● **What you are asked to do**
Copy every line of the records below where the word "this" occurs.

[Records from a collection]
========================================
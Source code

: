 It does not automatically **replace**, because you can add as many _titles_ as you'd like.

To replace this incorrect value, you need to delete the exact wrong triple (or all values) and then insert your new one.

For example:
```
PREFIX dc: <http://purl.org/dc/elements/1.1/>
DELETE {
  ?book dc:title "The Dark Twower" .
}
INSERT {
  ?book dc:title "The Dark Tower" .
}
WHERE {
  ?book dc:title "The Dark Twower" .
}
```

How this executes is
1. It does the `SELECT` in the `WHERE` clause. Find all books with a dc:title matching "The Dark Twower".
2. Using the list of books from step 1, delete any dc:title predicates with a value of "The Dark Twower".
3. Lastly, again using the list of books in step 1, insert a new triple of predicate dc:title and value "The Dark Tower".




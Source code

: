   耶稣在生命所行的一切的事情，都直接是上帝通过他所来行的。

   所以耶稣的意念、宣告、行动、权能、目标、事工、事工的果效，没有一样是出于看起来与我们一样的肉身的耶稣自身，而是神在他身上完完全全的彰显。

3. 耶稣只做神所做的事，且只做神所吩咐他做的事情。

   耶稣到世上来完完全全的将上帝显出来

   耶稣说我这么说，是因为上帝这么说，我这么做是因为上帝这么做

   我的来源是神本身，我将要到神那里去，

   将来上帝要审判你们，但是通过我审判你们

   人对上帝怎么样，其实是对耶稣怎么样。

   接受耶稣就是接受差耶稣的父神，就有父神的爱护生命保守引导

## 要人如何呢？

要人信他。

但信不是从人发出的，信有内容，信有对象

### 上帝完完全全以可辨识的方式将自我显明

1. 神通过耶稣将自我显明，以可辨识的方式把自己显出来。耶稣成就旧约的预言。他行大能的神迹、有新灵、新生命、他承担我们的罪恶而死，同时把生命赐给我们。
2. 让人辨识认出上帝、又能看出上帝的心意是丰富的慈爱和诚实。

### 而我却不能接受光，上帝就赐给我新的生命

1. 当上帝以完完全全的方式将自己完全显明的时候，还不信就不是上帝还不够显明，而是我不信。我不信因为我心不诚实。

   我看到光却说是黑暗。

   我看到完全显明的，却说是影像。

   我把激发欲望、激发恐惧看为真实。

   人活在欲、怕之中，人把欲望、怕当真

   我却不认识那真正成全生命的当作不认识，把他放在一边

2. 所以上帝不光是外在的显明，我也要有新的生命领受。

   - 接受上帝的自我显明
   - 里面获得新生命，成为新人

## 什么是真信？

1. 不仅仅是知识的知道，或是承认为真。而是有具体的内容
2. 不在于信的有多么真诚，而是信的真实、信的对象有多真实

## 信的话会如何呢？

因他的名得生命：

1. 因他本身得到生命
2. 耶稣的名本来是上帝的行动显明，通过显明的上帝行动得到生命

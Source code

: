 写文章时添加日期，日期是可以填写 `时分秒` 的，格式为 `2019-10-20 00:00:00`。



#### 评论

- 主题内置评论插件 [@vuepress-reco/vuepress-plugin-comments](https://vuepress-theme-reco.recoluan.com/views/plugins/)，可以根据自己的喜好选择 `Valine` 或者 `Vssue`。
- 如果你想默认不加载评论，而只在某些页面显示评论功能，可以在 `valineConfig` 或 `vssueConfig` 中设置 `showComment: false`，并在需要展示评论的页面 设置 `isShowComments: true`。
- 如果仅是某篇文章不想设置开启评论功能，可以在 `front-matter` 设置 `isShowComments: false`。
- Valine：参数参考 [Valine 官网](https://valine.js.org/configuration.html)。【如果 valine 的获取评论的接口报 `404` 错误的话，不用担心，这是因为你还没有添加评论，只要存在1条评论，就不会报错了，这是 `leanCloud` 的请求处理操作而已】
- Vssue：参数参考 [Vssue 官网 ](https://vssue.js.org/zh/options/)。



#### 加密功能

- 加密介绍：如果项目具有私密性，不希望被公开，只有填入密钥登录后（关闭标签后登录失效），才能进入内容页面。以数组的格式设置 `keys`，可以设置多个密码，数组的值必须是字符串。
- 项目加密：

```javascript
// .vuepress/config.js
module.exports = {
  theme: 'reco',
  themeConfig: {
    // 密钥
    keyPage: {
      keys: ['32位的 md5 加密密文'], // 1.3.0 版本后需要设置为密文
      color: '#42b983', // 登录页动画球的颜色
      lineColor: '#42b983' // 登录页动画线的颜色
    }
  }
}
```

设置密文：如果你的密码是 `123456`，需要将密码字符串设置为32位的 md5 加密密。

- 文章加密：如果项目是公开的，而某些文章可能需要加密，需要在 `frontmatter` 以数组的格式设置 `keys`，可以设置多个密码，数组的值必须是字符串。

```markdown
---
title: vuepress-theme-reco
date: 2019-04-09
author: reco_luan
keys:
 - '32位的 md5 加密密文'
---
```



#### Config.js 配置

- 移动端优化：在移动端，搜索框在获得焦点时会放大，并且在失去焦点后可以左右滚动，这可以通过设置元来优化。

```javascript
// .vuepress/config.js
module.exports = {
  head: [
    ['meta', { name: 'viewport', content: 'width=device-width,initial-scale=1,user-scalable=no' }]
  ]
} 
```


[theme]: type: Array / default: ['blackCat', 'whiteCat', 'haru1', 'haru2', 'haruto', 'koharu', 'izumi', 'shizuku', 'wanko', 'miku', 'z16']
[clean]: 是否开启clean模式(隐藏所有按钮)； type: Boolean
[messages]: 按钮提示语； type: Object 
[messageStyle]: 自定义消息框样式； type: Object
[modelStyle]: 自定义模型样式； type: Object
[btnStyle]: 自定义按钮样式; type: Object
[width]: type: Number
========================================
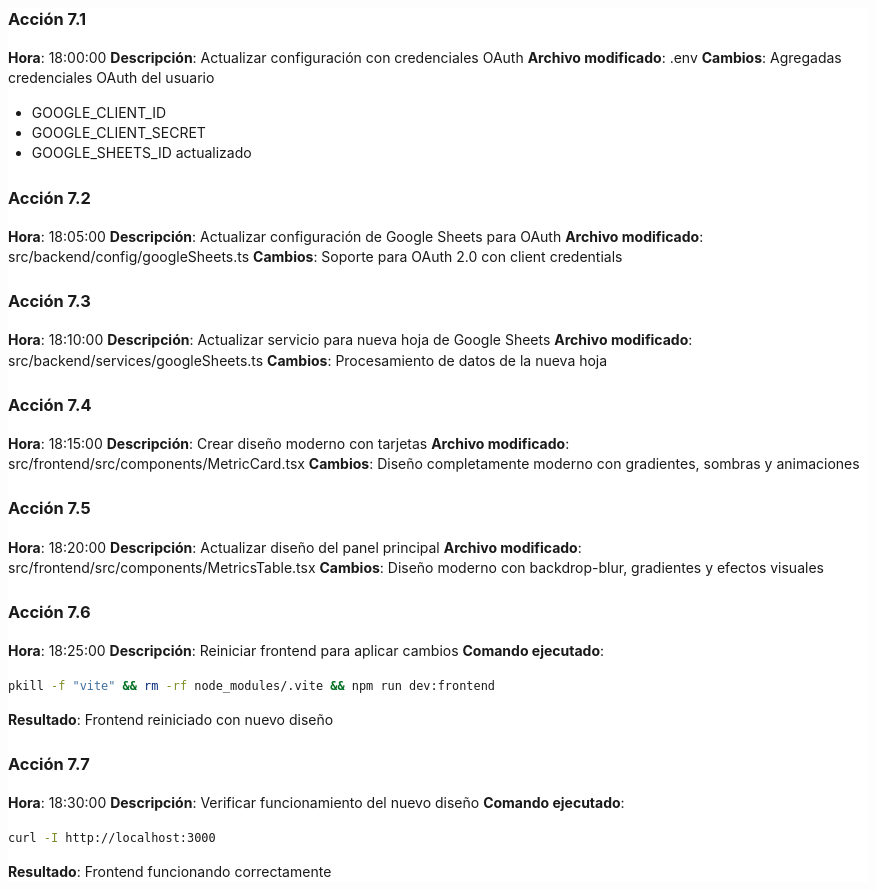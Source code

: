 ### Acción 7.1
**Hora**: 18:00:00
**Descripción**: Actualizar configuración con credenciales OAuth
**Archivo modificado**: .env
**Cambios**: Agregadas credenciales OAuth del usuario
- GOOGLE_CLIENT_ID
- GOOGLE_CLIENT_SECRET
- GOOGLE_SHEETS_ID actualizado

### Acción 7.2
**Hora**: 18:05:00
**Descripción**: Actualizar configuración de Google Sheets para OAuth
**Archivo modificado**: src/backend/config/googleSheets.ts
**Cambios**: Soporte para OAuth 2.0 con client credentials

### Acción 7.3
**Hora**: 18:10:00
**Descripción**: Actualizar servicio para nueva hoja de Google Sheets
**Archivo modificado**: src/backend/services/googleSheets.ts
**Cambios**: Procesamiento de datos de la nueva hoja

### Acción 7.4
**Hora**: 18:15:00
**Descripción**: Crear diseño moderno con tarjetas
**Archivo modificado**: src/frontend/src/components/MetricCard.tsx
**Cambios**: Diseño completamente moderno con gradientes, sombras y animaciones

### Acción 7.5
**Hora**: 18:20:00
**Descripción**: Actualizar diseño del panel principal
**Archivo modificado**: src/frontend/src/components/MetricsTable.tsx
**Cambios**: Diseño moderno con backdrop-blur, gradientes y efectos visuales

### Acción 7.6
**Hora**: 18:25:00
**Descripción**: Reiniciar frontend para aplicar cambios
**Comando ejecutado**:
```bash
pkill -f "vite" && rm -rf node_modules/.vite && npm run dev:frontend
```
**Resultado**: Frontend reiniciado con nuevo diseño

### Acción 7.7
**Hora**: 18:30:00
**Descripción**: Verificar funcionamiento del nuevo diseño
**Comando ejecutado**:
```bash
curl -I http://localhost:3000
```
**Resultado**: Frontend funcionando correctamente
========================================
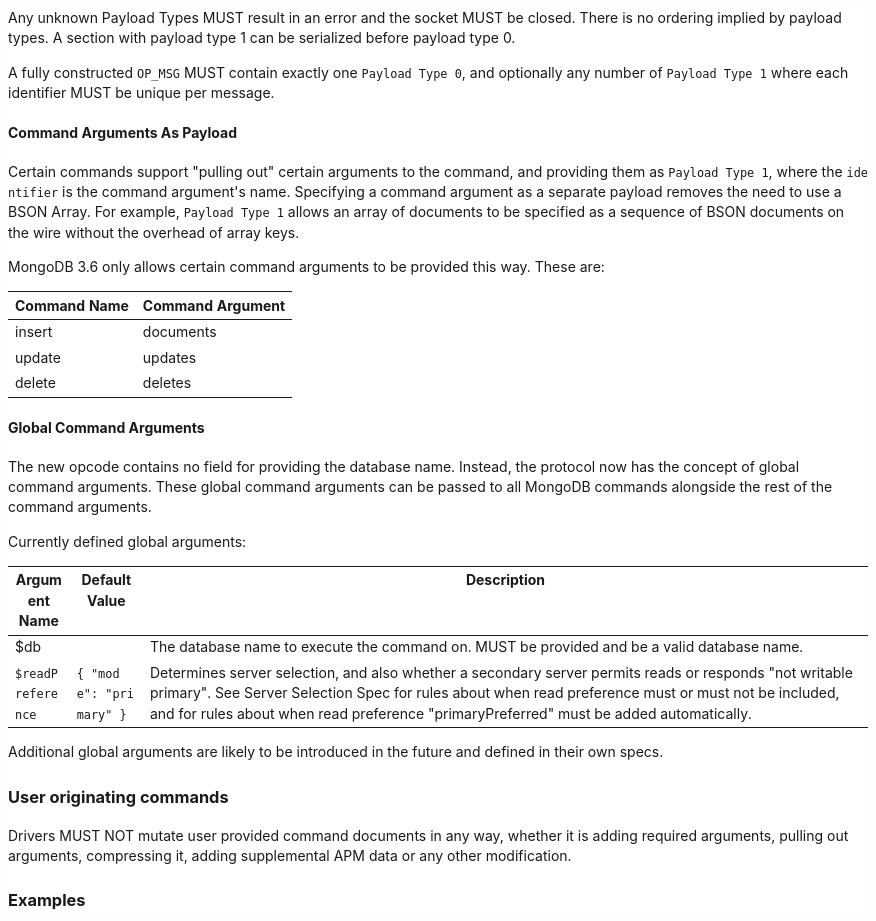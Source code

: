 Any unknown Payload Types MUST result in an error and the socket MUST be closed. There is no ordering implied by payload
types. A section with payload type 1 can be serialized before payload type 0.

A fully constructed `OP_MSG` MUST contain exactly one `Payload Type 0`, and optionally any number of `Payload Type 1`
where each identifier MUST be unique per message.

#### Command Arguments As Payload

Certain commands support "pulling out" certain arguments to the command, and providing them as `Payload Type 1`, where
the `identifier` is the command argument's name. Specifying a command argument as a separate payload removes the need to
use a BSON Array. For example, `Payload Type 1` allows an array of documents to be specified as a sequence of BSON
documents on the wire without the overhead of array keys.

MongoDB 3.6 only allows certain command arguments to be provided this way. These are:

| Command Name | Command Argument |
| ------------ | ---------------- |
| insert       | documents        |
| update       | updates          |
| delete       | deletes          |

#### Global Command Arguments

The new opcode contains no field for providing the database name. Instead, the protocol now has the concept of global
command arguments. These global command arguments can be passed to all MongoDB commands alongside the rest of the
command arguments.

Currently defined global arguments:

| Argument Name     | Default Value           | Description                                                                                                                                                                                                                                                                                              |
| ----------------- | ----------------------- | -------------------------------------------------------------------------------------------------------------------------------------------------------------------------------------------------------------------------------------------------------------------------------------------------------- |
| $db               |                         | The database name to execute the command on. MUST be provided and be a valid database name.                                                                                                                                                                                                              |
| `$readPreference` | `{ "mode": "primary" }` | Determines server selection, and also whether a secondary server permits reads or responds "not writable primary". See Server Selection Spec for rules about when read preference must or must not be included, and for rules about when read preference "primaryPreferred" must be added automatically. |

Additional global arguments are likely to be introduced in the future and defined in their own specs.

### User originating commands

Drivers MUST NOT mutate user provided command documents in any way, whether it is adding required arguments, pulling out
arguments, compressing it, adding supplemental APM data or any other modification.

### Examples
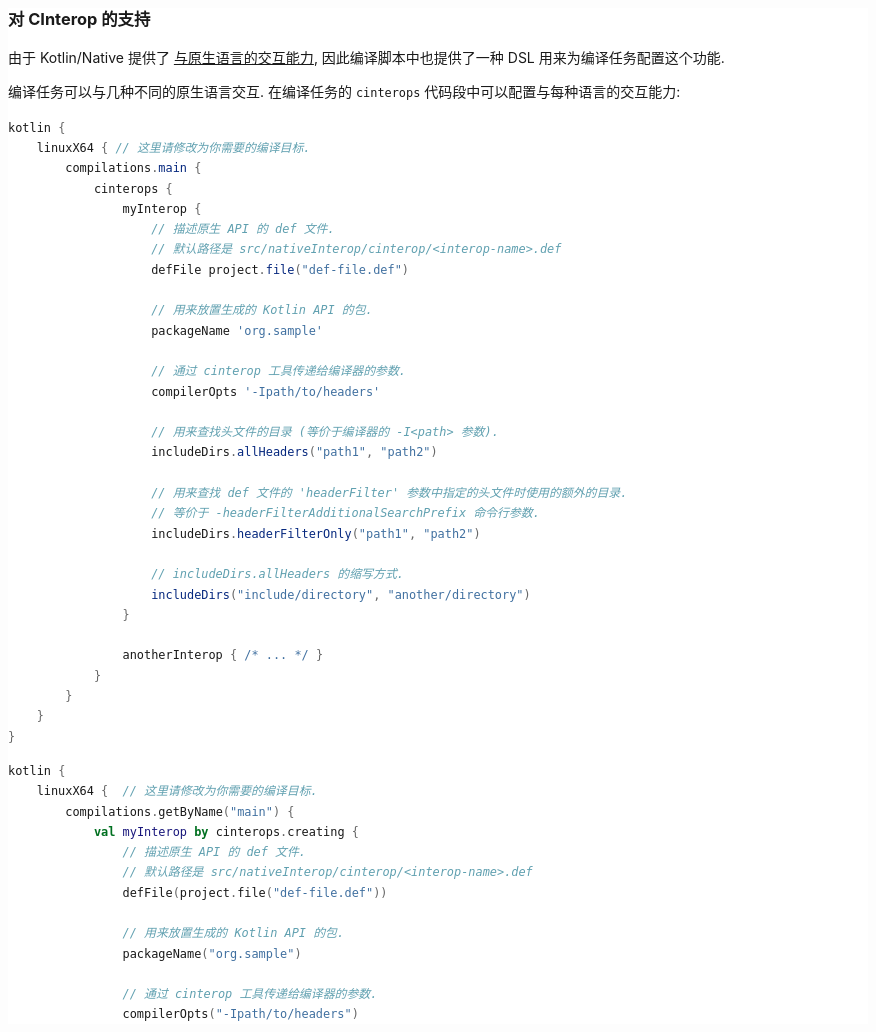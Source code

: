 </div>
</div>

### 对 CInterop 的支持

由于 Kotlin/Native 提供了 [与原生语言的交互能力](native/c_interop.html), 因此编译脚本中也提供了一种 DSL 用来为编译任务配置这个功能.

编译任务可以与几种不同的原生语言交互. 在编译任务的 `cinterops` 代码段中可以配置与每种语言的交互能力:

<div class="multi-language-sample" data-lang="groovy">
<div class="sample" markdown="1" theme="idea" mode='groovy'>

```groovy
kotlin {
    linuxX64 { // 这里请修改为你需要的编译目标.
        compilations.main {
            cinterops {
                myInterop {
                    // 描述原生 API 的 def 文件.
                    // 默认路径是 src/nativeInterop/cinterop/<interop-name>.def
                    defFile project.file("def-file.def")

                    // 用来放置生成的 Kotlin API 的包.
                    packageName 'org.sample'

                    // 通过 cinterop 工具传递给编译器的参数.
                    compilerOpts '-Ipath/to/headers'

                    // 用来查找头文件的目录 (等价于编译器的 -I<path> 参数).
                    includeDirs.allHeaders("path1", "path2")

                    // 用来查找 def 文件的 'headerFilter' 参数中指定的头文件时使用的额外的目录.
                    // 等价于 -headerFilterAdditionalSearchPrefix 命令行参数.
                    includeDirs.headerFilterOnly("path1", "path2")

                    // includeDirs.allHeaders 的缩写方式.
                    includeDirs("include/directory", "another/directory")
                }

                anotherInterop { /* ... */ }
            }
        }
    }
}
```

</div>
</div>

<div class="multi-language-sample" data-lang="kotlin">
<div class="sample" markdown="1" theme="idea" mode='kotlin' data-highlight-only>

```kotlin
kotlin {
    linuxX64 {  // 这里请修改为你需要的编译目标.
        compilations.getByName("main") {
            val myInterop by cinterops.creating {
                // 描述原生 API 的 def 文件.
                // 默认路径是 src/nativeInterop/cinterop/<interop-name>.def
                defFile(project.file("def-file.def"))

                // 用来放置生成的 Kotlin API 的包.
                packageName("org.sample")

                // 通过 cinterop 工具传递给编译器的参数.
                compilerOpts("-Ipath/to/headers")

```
========================================
● **Reply**
To replace this incorrect value, you need to delete the exact wrong triple (or all values) and then insert your new one.
How this executes is
MongoDB 3.6 only allows certain command arguments to be provided this way. These are:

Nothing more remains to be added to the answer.